The simplest way to put our method to practical use is to make the alarm go off each time the above analysis indicates that the subject is asleep. Since our method robustly predicts wakefulness, we can reliably claim that a subject is indeed awake whenever our method indicates him/her to be awake. In formal terms this means we have many false positives – instances of the method indicating sleep while subject is (most probably) awake. Of course, from the practical viewpoint, false positives are more desirable than false negatives – instances when the method indicates wakefulness while the subject is asleep. Nevertheless, for our method to be of practical use, we need to examine how false positives can be reduced. To this aim we study more closely the performance of our method in the vicinity of the onset of sleep.
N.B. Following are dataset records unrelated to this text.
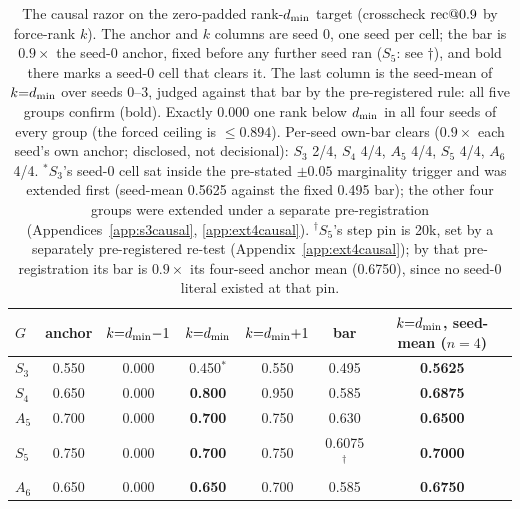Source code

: \begin{table}[t]
\centering
\footnotesize
\setlength{\tabcolsep}{5pt}
\begin{tabular}{lcccccc}
\toprule
$G$ & anchor & $k{=}\dmin{-}1$ & $k{=}\dmin$ & $k{=}\dmin{+}1$ & bar & $k{=}\dmin$, seed-mean ($n{=}4$) \\
\midrule
$S_3$ & 0.550 & 0.000 & 0.450$^{\ast}$ & 0.550 & 0.495 & \textbf{0.5625} \\
$S_4$ & 0.650 & 0.000 & \textbf{0.800} & 0.950 & 0.585 & \textbf{0.6875} \\
$A_5$ & 0.700 & 0.000 & \textbf{0.700} & 0.750 & 0.630 & \textbf{0.6500} \\
$S_5$ & 0.750 & 0.000 & \textbf{0.700} & 0.750 & 0.6075$^{\dagger}$ & \textbf{0.7000} \\
$A_6$ & 0.650 & 0.000 & \textbf{0.650} & 0.700 & 0.585 & \textbf{0.6750} \\
\bottomrule
\end{tabular}
\caption{The causal razor on the zero-padded rank-$\dmin$ target
(crosscheck $\recninety$ by force-rank $k$). The anchor and $k$
columns are seed 0, one seed per cell; the bar is $0.9\times$ the seed-0
anchor, fixed before any further seed ran ($S_5$: see $\dagger$), and
bold there marks a seed-0 cell that clears it. The last column is the
seed-mean of $k{=}\dmin$ over seeds 0--3, judged against that bar by
the pre-registered rule: all five groups confirm (bold). Exactly 0.000
one rank below $\dmin$ in all four seeds of every group (the forced
ceiling is $\le 0.894$). Per-seed own-bar clears ($0.9\times$ each
seed's own anchor; disclosed, not decisional): $S_3$ 2/4, $S_4$ 4/4,
$A_5$ 4/4, $S_5$ 4/4, $A_6$ 4/4.
$^{\ast}$$S_3$'s seed-0 cell sat inside the pre-stated $\pm 0.05$
marginality trigger and was extended first (seed-mean 0.5625 against
the fixed 0.495 bar); the other four groups were extended under a
separate pre-registration (Appendices~\ref{app:s3causal},
\ref{app:ext4causal}).
$^{\dagger}$$S_5$'s step pin is 20k, set by a separately
pre-registered re-test (Appendix~\ref{app:ext4causal}); by that
pre-registration its bar is $0.9\times$ its four-seed anchor mean
(0.6750), since no seed-0 literal existed at that pin.}
\label{tab:razor}
\end{table}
We report again the data from Figure 9 but this time zooming to the time window of 2 h around the self-reported time of falling asleep (1 h before and 1 after). The results are shown in Figure 10, where we magnify the information from the panels on the left side of Figure 9, around the onset of sleep. Recall that this determination of awake status is independent from subject’s self-reported information. For the case (a), our method indicates that subject is classified asleep much before he reported to be asleep. While such a conservative determination is in principle desirable for practical purposes, this situation is a false positive that can hinder the operation of the alarm system. On the other hand, our method performs best in case (c), where the subject’s status comes out as awake almost entire actual awake time and as sleep almost immediately after the subject (most likely) fell asleep. Cases (b) and (d) are again showing the conservative performance of our method, indicating that subjects are asleep before they (most likely) were actually sleeping. This could be due to them relaxing for the bed time, which is reflected in their cardiorespiratory interaction that gradually becomes more “sleep-like.” Nevertheless, in the context of realistic applications of our method, excessive relaxation can lead to fading of vigilance so triggering an alarm in such a situation could be a good strategy.

FIGURE 10.

FIGURE 10

(A) Zoom to the onset of sleep for male subject, 21 years of age. Red line indicates the consciousness status determined by our method as a binary value (sleep or awake) within time window of 1 h prior and 1 h after the self-reported time of falling asleep. Green dashed line is the self-reported information. (B) The same for female subject, 23 years of age. (C) The same for male subject, 49 years of age. (D) The same for female subject, 50 years of age.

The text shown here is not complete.